_Description of the task:_ Retype, word for word, every line from the one holding "[2 શમુએલ 7:21-23](rc://gu/tn/help/2sa/07/21)" through the one holding "todos os alunos;" in the entries below, both included, and only those lines.
[[ Records for processing, beginning ]]
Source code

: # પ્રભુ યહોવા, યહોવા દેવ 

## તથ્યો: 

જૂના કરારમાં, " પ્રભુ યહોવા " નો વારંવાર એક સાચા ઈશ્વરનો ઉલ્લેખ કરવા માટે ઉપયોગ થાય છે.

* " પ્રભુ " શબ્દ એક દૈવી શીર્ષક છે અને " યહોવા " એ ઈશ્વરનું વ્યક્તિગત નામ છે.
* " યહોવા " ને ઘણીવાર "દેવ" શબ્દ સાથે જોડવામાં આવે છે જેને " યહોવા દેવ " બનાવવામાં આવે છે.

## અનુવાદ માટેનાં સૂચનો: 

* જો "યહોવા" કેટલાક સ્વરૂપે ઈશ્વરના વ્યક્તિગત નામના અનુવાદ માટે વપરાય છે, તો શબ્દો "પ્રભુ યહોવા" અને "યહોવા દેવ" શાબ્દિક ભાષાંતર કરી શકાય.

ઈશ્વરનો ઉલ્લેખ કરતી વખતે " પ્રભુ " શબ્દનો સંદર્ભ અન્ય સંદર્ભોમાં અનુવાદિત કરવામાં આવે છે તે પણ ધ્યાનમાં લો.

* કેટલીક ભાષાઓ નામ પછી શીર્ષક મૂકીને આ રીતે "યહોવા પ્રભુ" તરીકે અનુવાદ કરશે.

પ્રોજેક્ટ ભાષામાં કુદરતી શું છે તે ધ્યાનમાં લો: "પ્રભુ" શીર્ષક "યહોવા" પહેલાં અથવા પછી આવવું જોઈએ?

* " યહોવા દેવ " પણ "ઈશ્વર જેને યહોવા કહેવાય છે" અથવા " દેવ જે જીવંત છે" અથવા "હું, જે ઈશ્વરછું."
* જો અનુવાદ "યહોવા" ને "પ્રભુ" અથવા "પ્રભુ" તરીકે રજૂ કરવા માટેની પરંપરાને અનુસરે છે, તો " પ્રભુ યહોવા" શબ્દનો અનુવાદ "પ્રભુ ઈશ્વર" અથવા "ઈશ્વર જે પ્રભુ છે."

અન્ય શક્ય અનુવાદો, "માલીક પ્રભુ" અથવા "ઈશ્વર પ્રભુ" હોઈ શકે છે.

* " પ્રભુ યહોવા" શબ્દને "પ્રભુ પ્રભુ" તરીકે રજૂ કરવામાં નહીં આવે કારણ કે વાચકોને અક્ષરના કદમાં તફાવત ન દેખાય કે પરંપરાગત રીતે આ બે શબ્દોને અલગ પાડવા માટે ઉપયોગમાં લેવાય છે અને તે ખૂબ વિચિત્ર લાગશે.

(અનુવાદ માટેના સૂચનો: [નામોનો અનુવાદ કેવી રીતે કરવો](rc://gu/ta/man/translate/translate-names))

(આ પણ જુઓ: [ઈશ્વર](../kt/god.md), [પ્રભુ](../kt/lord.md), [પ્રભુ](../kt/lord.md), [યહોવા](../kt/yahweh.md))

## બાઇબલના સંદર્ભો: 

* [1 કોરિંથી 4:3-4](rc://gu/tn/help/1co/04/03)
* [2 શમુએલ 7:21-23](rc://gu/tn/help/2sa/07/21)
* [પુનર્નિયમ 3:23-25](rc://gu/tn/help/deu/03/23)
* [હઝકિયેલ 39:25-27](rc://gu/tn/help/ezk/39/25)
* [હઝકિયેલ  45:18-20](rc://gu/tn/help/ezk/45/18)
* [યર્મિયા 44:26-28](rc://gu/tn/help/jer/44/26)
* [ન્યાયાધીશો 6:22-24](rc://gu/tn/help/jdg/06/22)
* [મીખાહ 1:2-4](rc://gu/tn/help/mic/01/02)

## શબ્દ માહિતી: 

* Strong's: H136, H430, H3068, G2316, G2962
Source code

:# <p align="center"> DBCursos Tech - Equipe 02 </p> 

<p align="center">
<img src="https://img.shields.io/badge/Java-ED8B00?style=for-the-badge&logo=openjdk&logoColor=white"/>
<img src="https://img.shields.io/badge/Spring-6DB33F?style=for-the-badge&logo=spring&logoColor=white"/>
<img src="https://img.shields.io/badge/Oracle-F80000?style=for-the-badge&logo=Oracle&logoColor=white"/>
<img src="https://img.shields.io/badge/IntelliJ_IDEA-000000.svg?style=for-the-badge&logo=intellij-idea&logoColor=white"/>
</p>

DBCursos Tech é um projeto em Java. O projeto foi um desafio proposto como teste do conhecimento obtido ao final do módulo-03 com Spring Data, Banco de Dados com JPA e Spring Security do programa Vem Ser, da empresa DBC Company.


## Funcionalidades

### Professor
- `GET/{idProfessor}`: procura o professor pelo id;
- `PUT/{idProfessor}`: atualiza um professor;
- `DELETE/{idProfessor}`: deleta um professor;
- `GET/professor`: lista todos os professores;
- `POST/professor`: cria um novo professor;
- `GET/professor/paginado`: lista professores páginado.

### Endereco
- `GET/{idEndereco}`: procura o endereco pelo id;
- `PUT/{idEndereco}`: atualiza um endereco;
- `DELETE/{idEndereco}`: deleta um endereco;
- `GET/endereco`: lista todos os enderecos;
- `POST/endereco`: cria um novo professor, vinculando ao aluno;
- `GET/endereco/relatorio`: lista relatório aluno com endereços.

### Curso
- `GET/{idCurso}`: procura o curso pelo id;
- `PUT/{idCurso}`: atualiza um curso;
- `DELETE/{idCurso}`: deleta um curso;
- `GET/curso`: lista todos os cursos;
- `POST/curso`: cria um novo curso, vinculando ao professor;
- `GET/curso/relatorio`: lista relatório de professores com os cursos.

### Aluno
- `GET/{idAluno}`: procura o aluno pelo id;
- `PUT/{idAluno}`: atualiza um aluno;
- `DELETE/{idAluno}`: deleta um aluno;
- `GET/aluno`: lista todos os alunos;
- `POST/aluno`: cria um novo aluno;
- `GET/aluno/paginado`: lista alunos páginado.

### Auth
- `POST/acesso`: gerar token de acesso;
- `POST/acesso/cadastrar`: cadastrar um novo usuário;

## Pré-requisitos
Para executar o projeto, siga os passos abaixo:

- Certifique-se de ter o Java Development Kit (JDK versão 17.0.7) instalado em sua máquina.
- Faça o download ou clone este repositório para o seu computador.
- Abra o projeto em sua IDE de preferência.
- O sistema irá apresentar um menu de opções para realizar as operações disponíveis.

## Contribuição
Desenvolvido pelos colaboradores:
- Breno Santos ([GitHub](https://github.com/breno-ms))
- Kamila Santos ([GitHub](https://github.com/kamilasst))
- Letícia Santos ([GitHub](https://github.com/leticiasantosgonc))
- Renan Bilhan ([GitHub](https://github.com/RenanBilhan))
[[ Records for processing, end ]]
_Answer box:_
* [2 શમુએલ 7:21-23](rc://gu/tn/help/2sa/07/21)
* [પુનર્નિયમ 3:23-25](rc://gu/tn/help/deu/03/23)
* [હઝકિયેલ 39:25-27](rc://gu/tn/help/ezk/39/25)
* [હઝકિયેલ  45:18-20](rc://gu/tn/help/ezk/45/18)
* [યર્મિયા 44:26-28](rc://gu/tn/help/jer/44/26)
* [ન્યાયાધીશો 6:22-24](rc://gu/tn/help/jdg/06/22)
* [મીખાહ 1:2-4](rc://gu/tn/help/mic/01/02)

## શબ્દ માહિતી: 

* Strong's: H136, H430, H3068, G2316, G2962
Source code

:# <p align="center"> DBCursos Tech - Equipe 02 </p> 

<p align="center">
<img src="https://img.shields.io/badge/Java-ED8B00?style=for-the-badge&logo=openjdk&logoColor=white"/>
<img src="https://img.shields.io/badge/Spring-6DB33F?style=for-the-badge&logo=spring&logoColor=white"/>
<img src="https://img.shields.io/badge/Oracle-F80000?style=for-the-badge&logo=Oracle&logoColor=white"/>
<img src="https://img.shields.io/badge/IntelliJ_IDEA-000000.svg?style=for-the-badge&logo=intellij-idea&logoColor=white"/>
</p>

DBCursos Tech é um projeto em Java. O projeto foi um desafio proposto como teste do conhecimento obtido ao final do módulo-03 com Spring Data, Banco de Dados com JPA e Spring Security do programa Vem Ser, da empresa DBC Company.


## Funcionalidades

### Professor
- `GET/{idProfessor}`: procura o professor pelo id;
- `PUT/{idProfessor}`: atualiza um professor;
- `DELETE/{idProfessor}`: deleta um professor;
- `GET/professor`: lista todos os professores;
- `POST/professor`: cria um novo professor;
- `GET/professor/paginado`: lista professores páginado.

### Endereco
- `GET/{idEndereco}`: procura o endereco pelo id;
- `PUT/{idEndereco}`: atualiza um endereco;
- `DELETE/{idEndereco}`: deleta um endereco;
- `GET/endereco`: lista todos os enderecos;
- `POST/endereco`: cria um novo professor, vinculando ao aluno;
- `GET/endereco/relatorio`: lista relatório aluno com endereços.

### Curso
- `GET/{idCurso}`: procura o curso pelo id;
- `PUT/{idCurso}`: atualiza um curso;
- `DELETE/{idCurso}`: deleta um curso;
- `GET/curso`: lista todos os cursos;
- `POST/curso`: cria um novo curso, vinculando ao professor;
- `GET/curso/relatorio`: lista relatório de professores com os cursos.

### Aluno
- `GET/{idAluno}`: procura o aluno pelo id;
- `PUT/{idAluno}`: atualiza um aluno;
- `DELETE/{idAluno}`: deleta um aluno;
- `GET/aluno`: lista todos os alunos;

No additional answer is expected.